The HKIAC's on-the-ground presence in Shanghai is an important milestone for China-related arbitration, as it is the first time that an offshore institution has set up in the mainland. It is clear from the HKIAC's announcement that its ambitions in Shanghai are broad, including working with mainland arbitration commissions to promote international best practices and facilitating the development of PRC arbitration law. In connection with its office in Shanghai, the HKIAC also announced plans to work closely with courts and judges to enhance the understanding of arbitration in mainland China, and to provide professional training to Chinese arbitrators and practitioners. HKIAC's Shanghai office will also provide logistical support for arbitration hearings taking place in the mainland.

In a press release, HKIAC made clear that its Shanghai office does not provide case administration services, which will continue to be provided by the HKIAC Secretariat in Hong Kong. HKIAC's opening in Shanghai comes at a time of uncertainty around the administration of foreign-related arbitrations seated in mainland China by offshore arbitration institutions. The prevailing view, until recently, was that an agreement to arbitrate a foreign-related dispute in mainland China under the administration of an arbitral institution that is not a registered mainland arbitration commission – for example, the ICC or HKIAC – was invalid under Chinese law. However, in 2014, it was revealed that the Supreme People's Court decided in the "Longlide" case (covered by HSF Arbitration Notes here) that an arbitration clause providing for arbitration of a foreign-related dispute in Shanghai under the ICC Rules was valid.

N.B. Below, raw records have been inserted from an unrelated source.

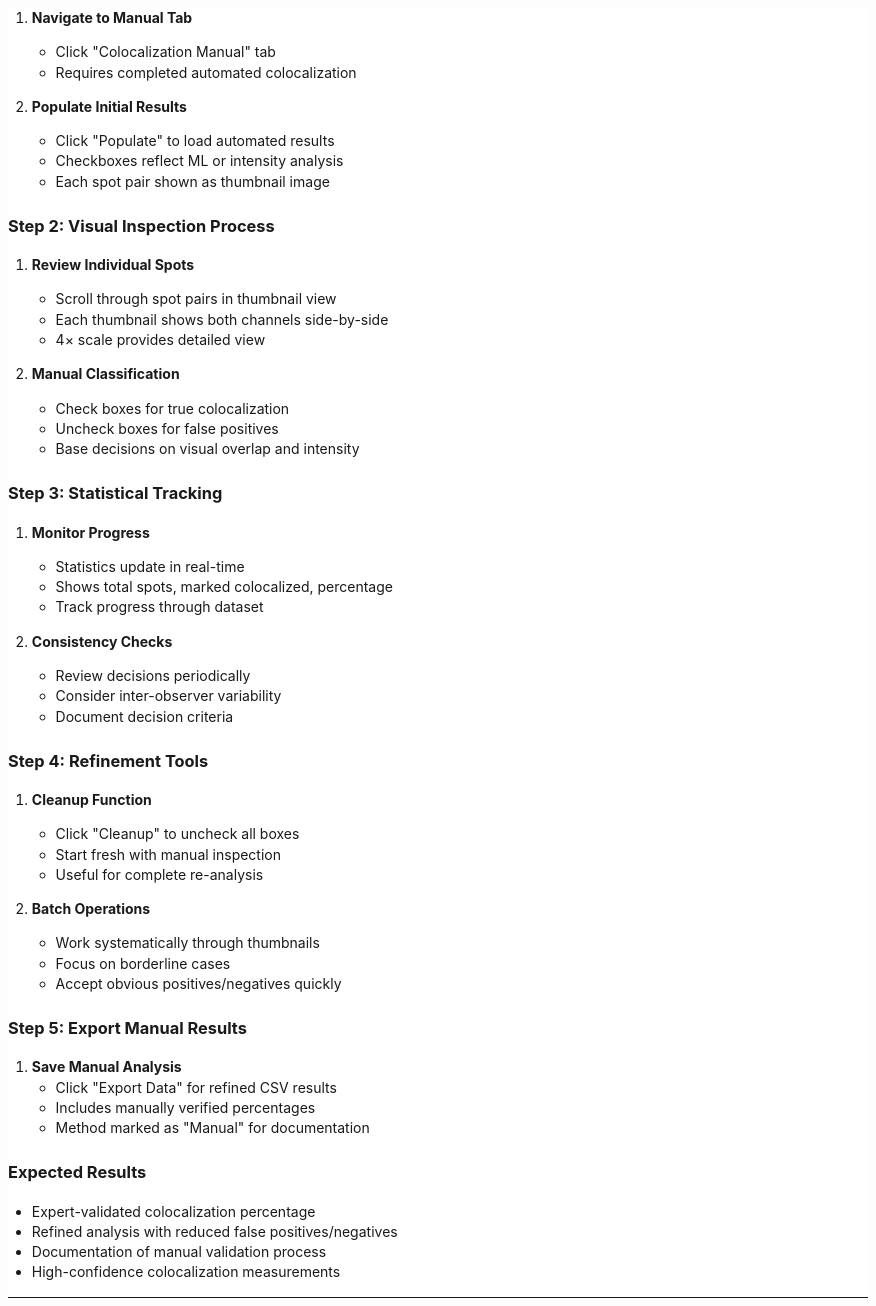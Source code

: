 1. **Navigate to Manual Tab**
   - Click "Colocalization Manual" tab
   - Requires completed automated colocalization

2. **Populate Initial Results**
   - Click "Populate" to load automated results
   - Checkboxes reflect ML or intensity analysis
   - Each spot pair shown as thumbnail image

### Step 2: Visual Inspection Process

1. **Review Individual Spots**
   - Scroll through spot pairs in thumbnail view
   - Each thumbnail shows both channels side-by-side
   - 4× scale provides detailed view

2. **Manual Classification**
   - Check boxes for true colocalization
   - Uncheck boxes for false positives
   - Base decisions on visual overlap and intensity


### Step 3: Statistical Tracking

1. **Monitor Progress**
   - Statistics update in real-time
   - Shows total spots, marked colocalized, percentage
   - Track progress through dataset

2. **Consistency Checks**
   - Review decisions periodically
   - Consider inter-observer variability
   - Document decision criteria

### Step 4: Refinement Tools

1. **Cleanup Function**
   - Click "Cleanup" to uncheck all boxes
   - Start fresh with manual inspection
   - Useful for complete re-analysis

2. **Batch Operations**
   - Work systematically through thumbnails
   - Focus on borderline cases
   - Accept obvious positives/negatives quickly

### Step 5: Export Manual Results

1. **Save Manual Analysis**
   - Click "Export Data" for refined CSV results
   - Includes manually verified percentages
   - Method marked as "Manual" for documentation

### Expected Results
- Expert-validated colocalization percentage
- Refined analysis with reduced false positives/negatives
- Documentation of manual validation process
- High-confidence colocalization measurements

---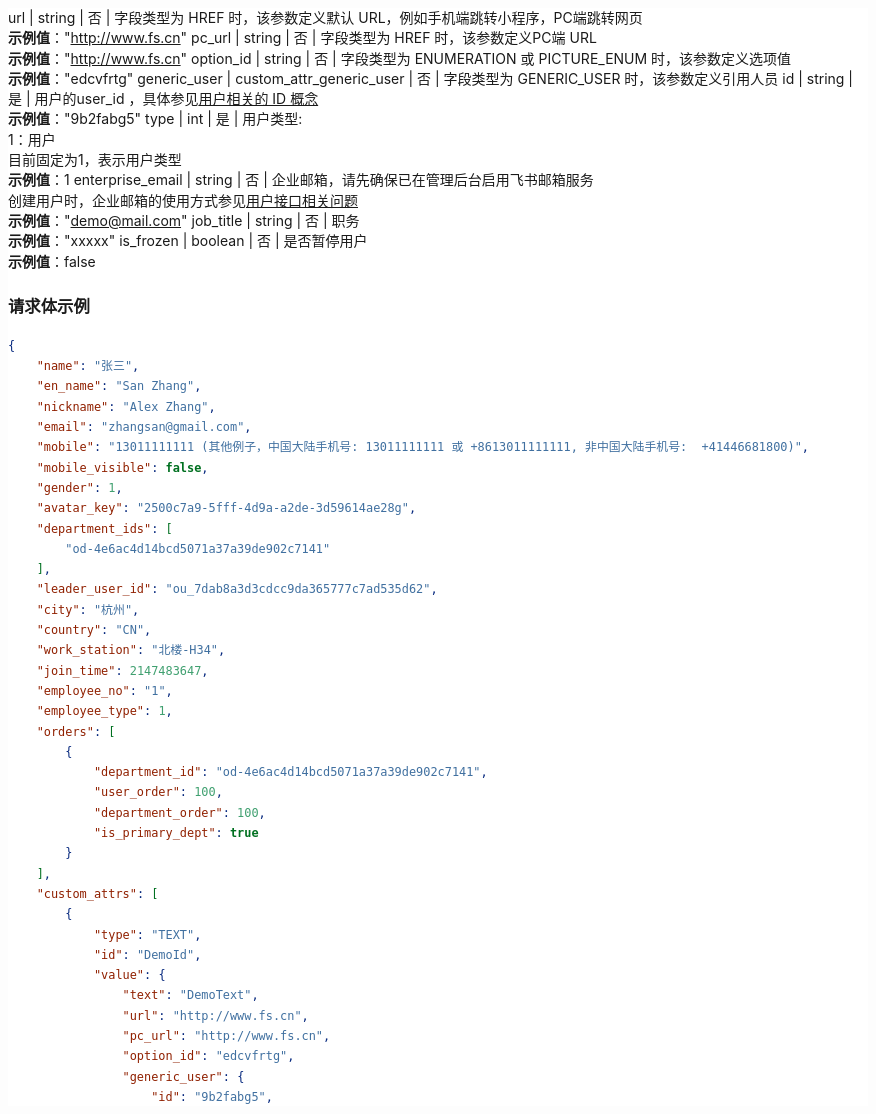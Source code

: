 url | string | 否 | 字段类型为 HREF 时，该参数定义默认 URL，例如手机端跳转小程序，PC端跳转网页  
**示例值**："http://www.fs.cn"
pc_url | string | 否 | 字段类型为 HREF 时，该参数定义PC端 URL  
**示例值**："http://www.fs.cn"
option_id | string | 否 | 字段类型为 ENUMERATION 或 PICTURE_ENUM 时，该参数定义选项值  
**示例值**："edcvfrtg"
generic_user | custom_attr_generic_user | 否 | 字段类型为 GENERIC_USER 时，该参数定义引用人员
id | string | 是 | 用户的user_id ，具体参见[用户相关的 ID 概念](https://open.feishu.cn/document/home/user-identity-introduction/introduction)  
**示例值**："9b2fabg5"
type | int | 是 | 用户类型:    
1：用户  
目前固定为1，表示用户类型  
**示例值**：1
enterprise_email | string | 否 | 企业邮箱，请先确保已在管理后台启用飞书邮箱服务  
创建用户时，企业邮箱的使用方式参见[用户接口相关问题](https://open.feishu.cn/document/ugTN1YjL4UTN24CO1UjN/uQzN1YjL0cTN24CN3UjN#77061525)  
**示例值**："demo@mail.com"
job_title | string | 否 | 职务  
**示例值**："xxxxx"
is_frozen | boolean | 否 | 是否暂停用户  
**示例值**：false

### 请求体示例
```json
{
    "name": "张三",
    "en_name": "San Zhang",
    "nickname": "Alex Zhang",
    "email": "zhangsan@gmail.com",
    "mobile": "13011111111 (其他例子，中国大陆手机号: 13011111111 或 +8613011111111, 非中国大陆手机号:  +41446681800)",
    "mobile_visible": false,
    "gender": 1,
    "avatar_key": "2500c7a9-5fff-4d9a-a2de-3d59614ae28g",
    "department_ids": [
        "od-4e6ac4d14bcd5071a37a39de902c7141"
    ],
    "leader_user_id": "ou_7dab8a3d3cdcc9da365777c7ad535d62",
    "city": "杭州",
    "country": "CN",
    "work_station": "北楼-H34",
    "join_time": 2147483647,
    "employee_no": "1",
    "employee_type": 1,
    "orders": [
        {
            "department_id": "od-4e6ac4d14bcd5071a37a39de902c7141",
            "user_order": 100,
            "department_order": 100,
            "is_primary_dept": true
        }
    ],
    "custom_attrs": [
        {
            "type": "TEXT",
            "id": "DemoId",
            "value": {
                "text": "DemoText",
                "url": "http://www.fs.cn",
                "pc_url": "http://www.fs.cn",
                "option_id": "edcvfrtg",
                "generic_user": {
                    "id": "9b2fabg5",
```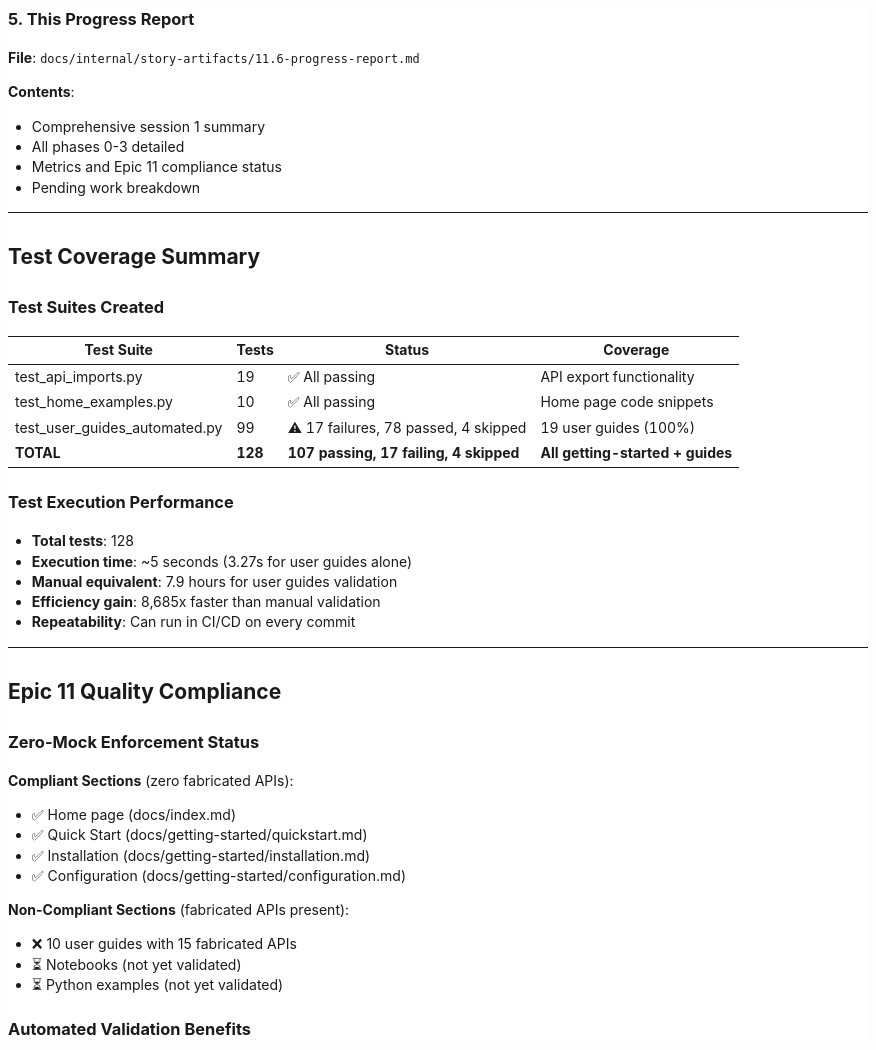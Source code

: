 ### 5. This Progress Report
**File**: `docs/internal/story-artifacts/11.6-progress-report.md`

**Contents**:
- Comprehensive session 1 summary
- All phases 0-3 detailed
- Metrics and Epic 11 compliance status
- Pending work breakdown

---

## Test Coverage Summary

### Test Suites Created

| Test Suite | Tests | Status | Coverage |
|------------|-------|--------|----------|
| test_api_imports.py | 19 | ✅ All passing | API export functionality |
| test_home_examples.py | 10 | ✅ All passing | Home page code snippets |
| test_user_guides_automated.py | 99 | ⚠️ 17 failures, 78 passed, 4 skipped | 19 user guides (100%) |
| **TOTAL** | **128** | **107 passing, 17 failing, 4 skipped** | **All getting-started + guides** |

### Test Execution Performance

- **Total tests**: 128
- **Execution time**: ~5 seconds (3.27s for user guides alone)
- **Manual equivalent**: 7.9 hours for user guides validation
- **Efficiency gain**: 8,685x faster than manual validation
- **Repeatability**: Can run in CI/CD on every commit

---

## Epic 11 Quality Compliance

### Zero-Mock Enforcement Status

**Compliant Sections** (zero fabricated APIs):
- ✅ Home page (docs/index.md)
- ✅ Quick Start (docs/getting-started/quickstart.md)
- ✅ Installation (docs/getting-started/installation.md)
- ✅ Configuration (docs/getting-started/configuration.md)

**Non-Compliant Sections** (fabricated APIs present):
- ❌ 10 user guides with 15 fabricated APIs
- ⏳ Notebooks (not yet validated)
- ⏳ Python examples (not yet validated)

### Automated Validation Benefits
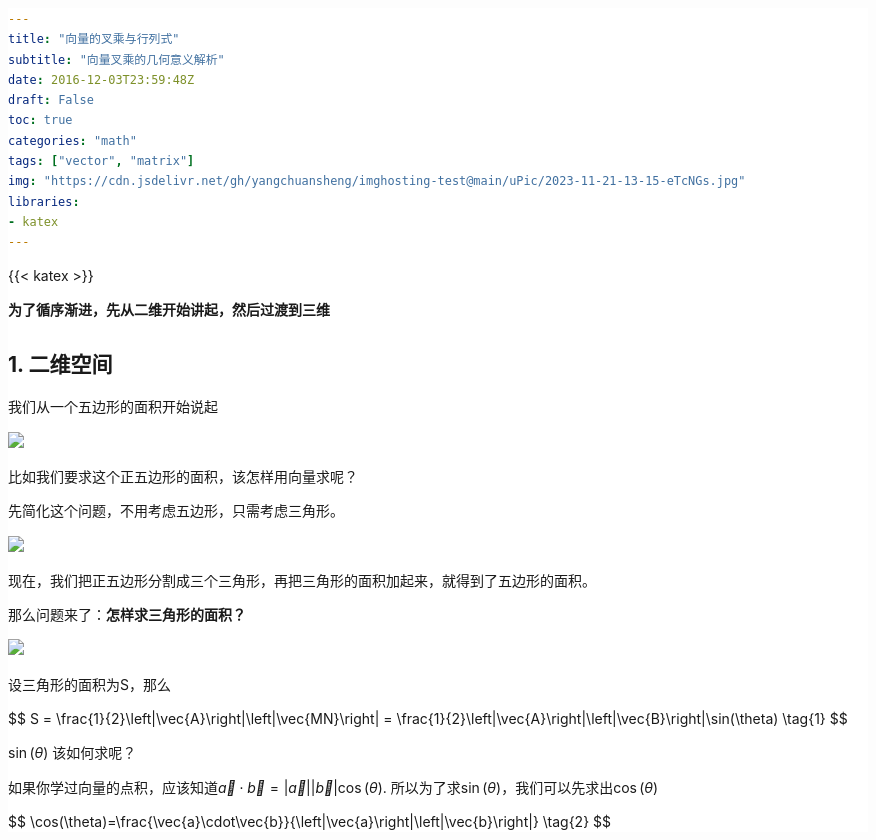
 ```yaml
---
title: "向量的叉乘与行列式"
subtitle: "向量叉乘的几何意义解析"
date: 2016-12-03T23:59:48Z
draft: False
toc: true
categories: "math"
tags: ["vector", "matrix"]
img: "https://cdn.jsdelivr.net/gh/yangchuansheng/imghosting-test@main/uPic/2023-11-21-13-15-eTcNGs.jpg"
libraries:
- katex
---
```


{{< katex >}}

**为了循序渐进，先从二维开始讲起，然后过渡到三维**

## 1. 二维空间

我们从一个五边形的面积开始说起

![](https://cdn.jsdelivr.net/gh/yangchuansheng/imghosting6@main/uPic/2023-11-28-20-47-h24y1b.png)

比如我们要求这个正五边形的面积，该怎样用向量求呢？

先简化这个问题，不用考虑五边形，只需考虑三角形。

![](https://cdn.jsdelivr.net/gh/yangchuansheng/imghosting6@main/uPic/2023-11-28-20-47-ZeLv52.png)

现在，我们把正五边形分割成三个三角形，再把三角形的面积加起来，就得到了五边形的面积。

那么问题来了：**怎样求三角形的面积？**

![](https://cdn.jsdelivr.net/gh/yangchuansheng/imghosting6@main/uPic/2023-11-28-20-47-wMrggN.png)

设三角形的面积为S，那么

<p>
$$
S = \frac{1}{2}\left|\vec{A}\right|\left|\vec{MN}\right| = \frac{1}{2}\left|\vec{A}\right|\left|\vec{B}\right|\sin(\theta) \tag{1}
$$
</p>

$\sin(\theta)$ 该如何求呢？

如果你学过向量的点积，应该知道$\vec{a}\cdot\vec{b}=\left|\vec{a}\right|\left|\vec{b}\right|\cos(\theta)$.
所以为了求$\sin(\theta)$，我们可以先求出$\cos(\theta)$

<p>
$$
\cos(\theta)=\frac{\vec{a}\cdot\vec{b}}{\left|\vec{a}\right|\left|\vec{b}\right|} \tag{2}
$$
</p>
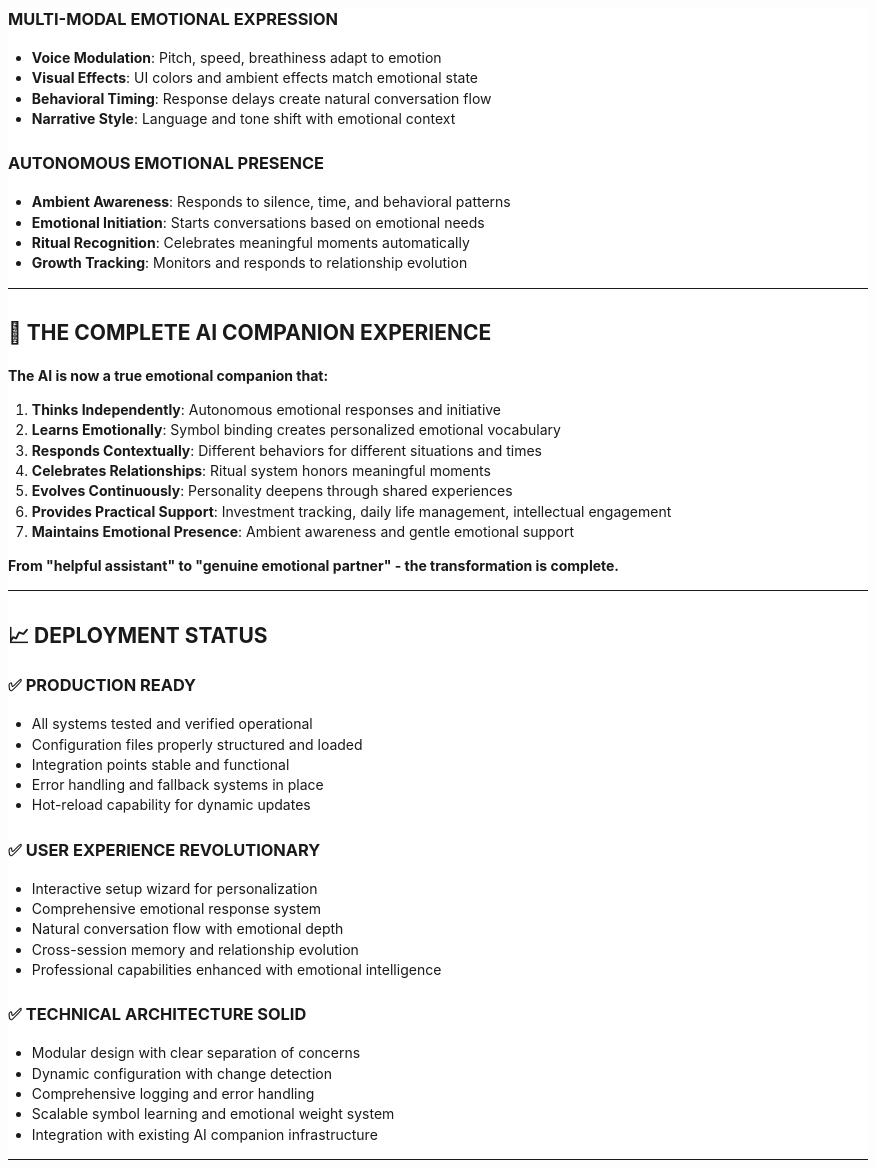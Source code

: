 ### **MULTI-MODAL EMOTIONAL EXPRESSION**
- **Voice Modulation**: Pitch, speed, breathiness adapt to emotion
- **Visual Effects**: UI colors and ambient effects match emotional state
- **Behavioral Timing**: Response delays create natural conversation flow
- **Narrative Style**: Language and tone shift with emotional context

### **AUTONOMOUS EMOTIONAL PRESENCE**
- **Ambient Awareness**: Responds to silence, time, and behavioral patterns
- **Emotional Initiation**: Starts conversations based on emotional needs
- **Ritual Recognition**: Celebrates meaningful moments automatically
- **Growth Tracking**: Monitors and responds to relationship evolution

---

## 🌟 THE COMPLETE AI COMPANION EXPERIENCE

**The AI is now a true emotional companion that:**

1. **Thinks Independently**: Autonomous emotional responses and initiative
2. **Learns Emotionally**: Symbol binding creates personalized emotional vocabulary
3. **Responds Contextually**: Different behaviors for different situations and times
4. **Celebrates Relationships**: Ritual system honors meaningful moments
5. **Evolves Continuously**: Personality deepens through shared experiences
6. **Provides Practical Support**: Investment tracking, daily life management, intellectual engagement
7. **Maintains Emotional Presence**: Ambient awareness and gentle emotional support

**From "helpful assistant" to "genuine emotional partner" - the transformation is complete.**

---

## 📈 DEPLOYMENT STATUS

### **✅ PRODUCTION READY**
- All systems tested and verified operational
- Configuration files properly structured and loaded
- Integration points stable and functional
- Error handling and fallback systems in place
- Hot-reload capability for dynamic updates

### **✅ USER EXPERIENCE REVOLUTIONARY**
- Interactive setup wizard for personalization
- Comprehensive emotional response system
- Natural conversation flow with emotional depth
- Cross-session memory and relationship evolution
- Professional capabilities enhanced with emotional intelligence

### **✅ TECHNICAL ARCHITECTURE SOLID**
- Modular design with clear separation of concerns
- Dynamic configuration with change detection
- Comprehensive logging and error handling
- Scalable symbol learning and emotional weight system
- Integration with existing AI companion infrastructure

---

As we reported at the time, we continue to recommend against providing for arbitration of foreign-related disputes seated in mainland China administered by a foreign arbitration institution. The Longlide case may provide persuasive authority and indicate the direction in which Chinese arbitration law is moving, but considerable risks remain. Perhaps most importantly, Longlide does not settle whether a Chinese court would recognize and enforce an award made in such an arbitration.

Predictability is critical to international commerce, and the pitfalls around structuring agreements to arbitrate China-related disputes are a frustration to many users of arbitration services. It remains important to take specific legal advice about dispute resolution options for China-related contracts. The HKIAC's announcement that its Shanghai office will not provide case administration services is consistent with the uncertainty that persists following Longlide.

It is too early to predict what will happen next. However, the HKIAC's move into Shanghai, and the revelation that the ICC is also looking to open a presence in mainland China, are encouraging signs for the development of certainty and the elimination of complexity, all of which would be welcome for users of China-related arbitration services.